I maybe seem to have slacked off the last couple days. However, the neglect of the blog is due to travel for business and preparation for said travel. I plan to return to the 20 Days tomorrow evening. Which means that, unless you're a night owl, you'll see it Wednesday.

Thursday, March 1, 2012

Day 3 - In Which I Recount My First Day Playing WoW

At first I thought this question from the 20 Days of MMO Blogging was going to be hard. But then memories came flooding back. It wasn't really that long ago, was it?

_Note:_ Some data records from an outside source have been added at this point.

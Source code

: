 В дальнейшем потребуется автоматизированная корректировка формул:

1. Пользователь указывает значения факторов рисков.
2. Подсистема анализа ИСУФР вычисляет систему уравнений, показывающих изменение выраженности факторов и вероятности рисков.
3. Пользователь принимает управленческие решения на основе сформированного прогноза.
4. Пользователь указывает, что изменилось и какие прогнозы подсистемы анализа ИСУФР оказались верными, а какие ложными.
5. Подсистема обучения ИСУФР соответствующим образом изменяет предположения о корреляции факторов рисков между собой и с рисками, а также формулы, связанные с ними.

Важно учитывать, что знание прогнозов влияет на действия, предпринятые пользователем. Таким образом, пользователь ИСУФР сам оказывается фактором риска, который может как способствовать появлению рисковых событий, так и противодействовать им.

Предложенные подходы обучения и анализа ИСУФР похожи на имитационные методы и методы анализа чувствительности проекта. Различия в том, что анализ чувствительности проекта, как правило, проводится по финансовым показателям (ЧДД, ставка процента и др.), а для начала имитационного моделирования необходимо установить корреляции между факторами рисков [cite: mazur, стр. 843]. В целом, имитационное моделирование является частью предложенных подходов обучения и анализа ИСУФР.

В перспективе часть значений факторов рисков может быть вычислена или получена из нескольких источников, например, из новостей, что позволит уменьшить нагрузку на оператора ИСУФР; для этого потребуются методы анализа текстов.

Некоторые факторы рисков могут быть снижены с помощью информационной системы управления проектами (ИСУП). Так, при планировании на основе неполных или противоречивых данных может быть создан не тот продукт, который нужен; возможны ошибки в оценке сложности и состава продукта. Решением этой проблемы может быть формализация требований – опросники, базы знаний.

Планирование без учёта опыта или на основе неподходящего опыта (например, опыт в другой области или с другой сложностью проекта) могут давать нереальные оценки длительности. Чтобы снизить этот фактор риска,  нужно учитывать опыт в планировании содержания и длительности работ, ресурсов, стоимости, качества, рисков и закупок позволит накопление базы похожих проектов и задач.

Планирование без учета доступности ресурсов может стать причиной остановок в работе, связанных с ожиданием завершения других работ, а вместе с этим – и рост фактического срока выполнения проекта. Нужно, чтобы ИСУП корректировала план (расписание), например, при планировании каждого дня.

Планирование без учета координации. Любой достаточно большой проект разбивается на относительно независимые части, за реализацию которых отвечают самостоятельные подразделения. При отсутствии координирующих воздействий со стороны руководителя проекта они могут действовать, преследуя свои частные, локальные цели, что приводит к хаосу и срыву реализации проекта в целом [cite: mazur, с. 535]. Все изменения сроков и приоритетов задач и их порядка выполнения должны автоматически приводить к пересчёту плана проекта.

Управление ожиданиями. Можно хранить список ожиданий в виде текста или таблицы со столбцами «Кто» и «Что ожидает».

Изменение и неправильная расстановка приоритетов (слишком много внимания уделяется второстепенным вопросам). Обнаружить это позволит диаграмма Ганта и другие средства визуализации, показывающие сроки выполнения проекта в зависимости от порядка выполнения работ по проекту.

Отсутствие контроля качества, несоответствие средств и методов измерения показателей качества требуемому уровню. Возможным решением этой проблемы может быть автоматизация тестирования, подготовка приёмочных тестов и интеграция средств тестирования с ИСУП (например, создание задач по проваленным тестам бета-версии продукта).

Some others played other MMOs before they played WoW. Not me, I enjoyed real-time strategy games like Age of Empires and SimCity (yes it was a strategy of a different sort. These were all solo ventures as well. My internet at the time probably would not have tolerated online gaming. By 2006, however, I had upgraded to cable internet, and a friend and coworker of mine, with whom I had actually done a couple Star Trek-related podcasts, (he was the "Big Fan," I was the "Loremaster") was a huge World of Warcraft fan. He tried a few times to get me to play, but "I am not a gamer," was my typical response. We were taking a professional class and one of the other students had also played WoW, but it was her husband who was the big player. She would tease me and my friend about being nerds and gamers. "I am not a gamer," was again my response.

Finally one fine Saturday in June, my buddy brought over his discs along with a 10-day free trial key and said, "Just load it and play." So I did. The opening cinematic--remember, this was June, 2006, just before the Rise of the Necropolis patch in Vanilla WoW--Was EPIC! Deep bass preceded the words "Ten Years ago. . ." The male choir intoned their chords as the narrowed eyes of a dwarf faded in. He squinted into a blizzard as he surveyed the mountains, then beckoned his faithful companion bear and headed toward toward what I later realized was the entrance to Ironforge. More characters appeared, the Night Elf druid shapeshifting into a panther, the Tauren shaman, the Forsaken warlock and the Human mage, the raging Orc warrior. All to the strains of a full orchestral surging soundtrack. Absolutely EPIC.

To this day, I think the Original WoW soundtrack is the best game soundtrack I have heard. I also think the the cinematics while becoming more epic in scope, have lost the sense of personal adventure I discovered in that first Vanilla Intro, and even the Burning Crusade Cinematic, with its focus on player characters.

When it came time to create a character, I chose a dwarf hunter, because I knew I wanted a bear companion. Despite the more exotic pets that became available with each expansion, I still kept that Ice Claw Bear I had named Arcturus, "the Bear Guard." But that was yet to come, back then a hunter had to get to level 10 and then learn how to tame beasts in a short quest series.

I created my hunter and clicked the button to enter the world of Azeroth. I watched and listened to the introduction of the dwarves as the camera traveled through Dun Morogh to Coldridge Valley and settled into the typical point of view slightly behind my avatar. I could practically feel the chill of the wind as I set out on my first quests. It was just fine to be the little adventurer, I didn't need to be a big damn hero. I still needed to learn my way around this big huge world.

I think I got to Kharanos that first day (level 6 or so?), but I don't think I did much beyond that. Levleing was slower then, both for me personally and for the game in general. I was newbie, learning the ropes of the game, while my character explored the big world. Repeated visits to the early levels, and Coldridge in particular, were much shorter as my skill as a player improved, regardless of the class or level of my character. I also came to realize how small Coldridge Valley and Duin Morogh really were.

There was a sense of exploration and wonder about the Azeroth in those early days. When I finally got a new computer and saw the snow glisten in the sunlight, it was breathtaking, hyper-real. MMOs are still fun, but the sense of wonder is long gone, unfortunately, as my skills and experience translate easily to other games.